Nous montons à bord du semi-rigide. Je vois qu’il s’agit de l’annexe du Monókeros. Le yacht ne doit pas être loin.
Il nous fait asseoir à l’avant du petit poste de pilotage et m’ordonne de défaire l’amarre. Puis, il démarre le moteur et s’éloigne à petite vitesse, avant d’accélérer vers le large.
Le Monókeros doit juste être hors de vue, à quelques milles, pour qu’on ne puisse pas faire le lien avec nous en cas d’enquête. J’imagine qu’il se trouve vers Mesongí. Quelques minutes de trajet, pas plus.
Et une fois à bord, nous serons pris au piège. Apátis doit vouloir nous interroger pour savoir ce que nous savons exactement. Et je crains qu’il ne se contente pas de nous le demander gentiment. Mais une fois qu’il le saura, il n’aura plus besoin de nous. Au contraire, il faudra nous faire taire. Définitivement.
Il faut qu’on se libère avant. Profiter qu’il soit seul. Que nous ayons les mains libres.

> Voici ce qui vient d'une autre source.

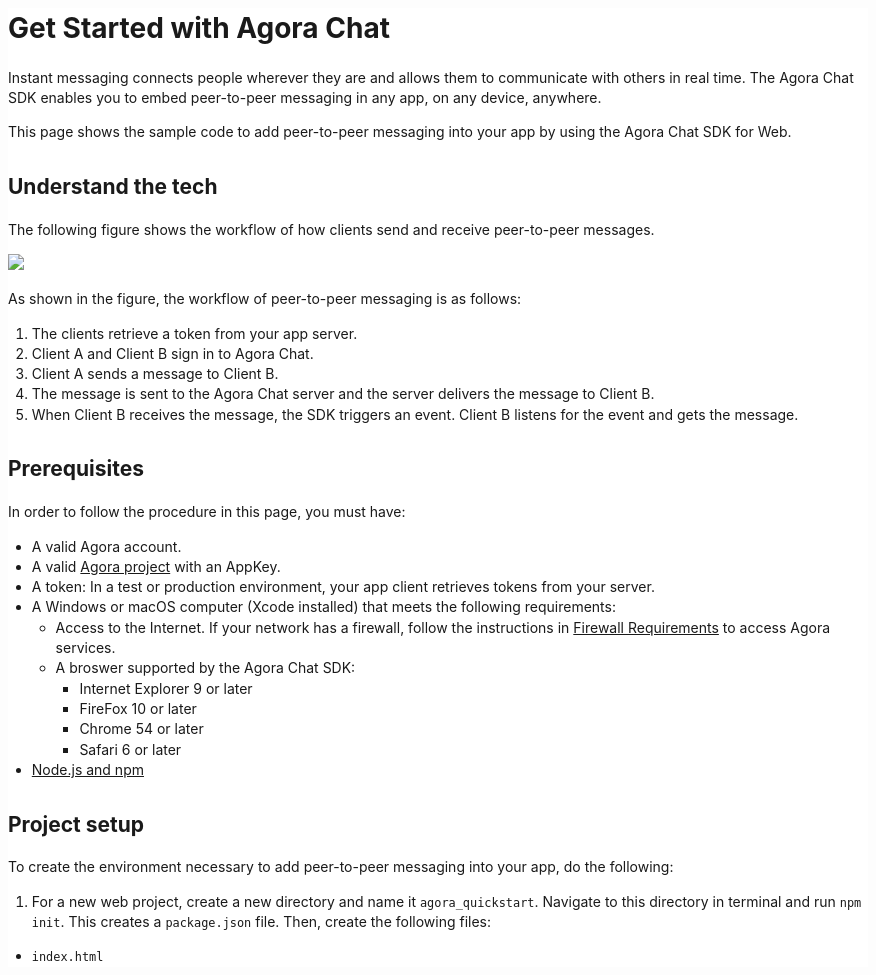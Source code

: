 # Get Started with Agora Chat

Instant messaging connects people wherever they are and allows them to communicate with others in real time. The Agora Chat SDK enables you to embed peer-to-peer messaging in any app, on any device, anywhere.

This page shows the sample code to add peer-to-peer messaging into your app by using the Agora Chat SDK for Web.

## Understand the tech

The following figure shows the workflow of how clients send and receive peer-to-peer messages.

![](https://web-cdn.agora.io/docs-files/1636443945728)

As shown in the figure, the workflow of peer-to-peer messaging is as follows:

1. The clients retrieve a token from your app server.
2. Client A and Client B sign in to Agora Chat.
3. Client A sends a message to Client B.
4. The message is sent to the Agora Chat server and the server delivers the message to Client B.
5. When Client B receives the message, the SDK triggers an event. Client B listens for the event and gets the message.

## Prerequisites

In order to follow the procedure in this page, you must have:

- A valid Agora account. 
- A valid [Agora project](https://docs.agora.io/en/Agora%20Platform/get_appid_token?platform=Web) with an AppKey.
- A token: In a test or production environment, your app client retrieves tokens from your server.
- A Windows or macOS computer (Xcode installed) that meets the following requirements:
  - Access to the Internet. If your network has a firewall, follow the instructions in [Firewall Requirements](https://docs.agora.io/en/Agora%20Platform/firewall?platform=Web) to access Agora services.
  - A broswer supported by the Agora Chat SDK: 
    - Internet Explorer 9 or later
    - FireFox 10 or later
    - Chrome 54 or later
    - Safari 6 or later
- [Node.js and npm](https://docs.npmjs.com/downloading-and-installing-node-js-and-npm)

## Project setup

To create the environment necessary to add peer-to-peer messaging into your app, do the following:

1. For a new web project, create a new directory and name it  `agora_quickstart`. Navigate to this directory in terminal and run `npm init`. This creates a `package.json` file. Then, create the following files:

- `index.html`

Mais le tueur a beau s’être un peu détendu depuis que nous nous sommes éloignés du bord et de l’autre voilier, il reste vigilant. Il garde en permanence son arme pointée sur nous d’une main, tout en pilotant l’annexe de l’autre.
Je fais mentalement l’inventaire de mes poches. Pas grand-chose. Rien que mon couteau pliable Plastimo qui ne me quitte jamais.
Mais face à un flingue, ça ne va pas suffire, je le crains.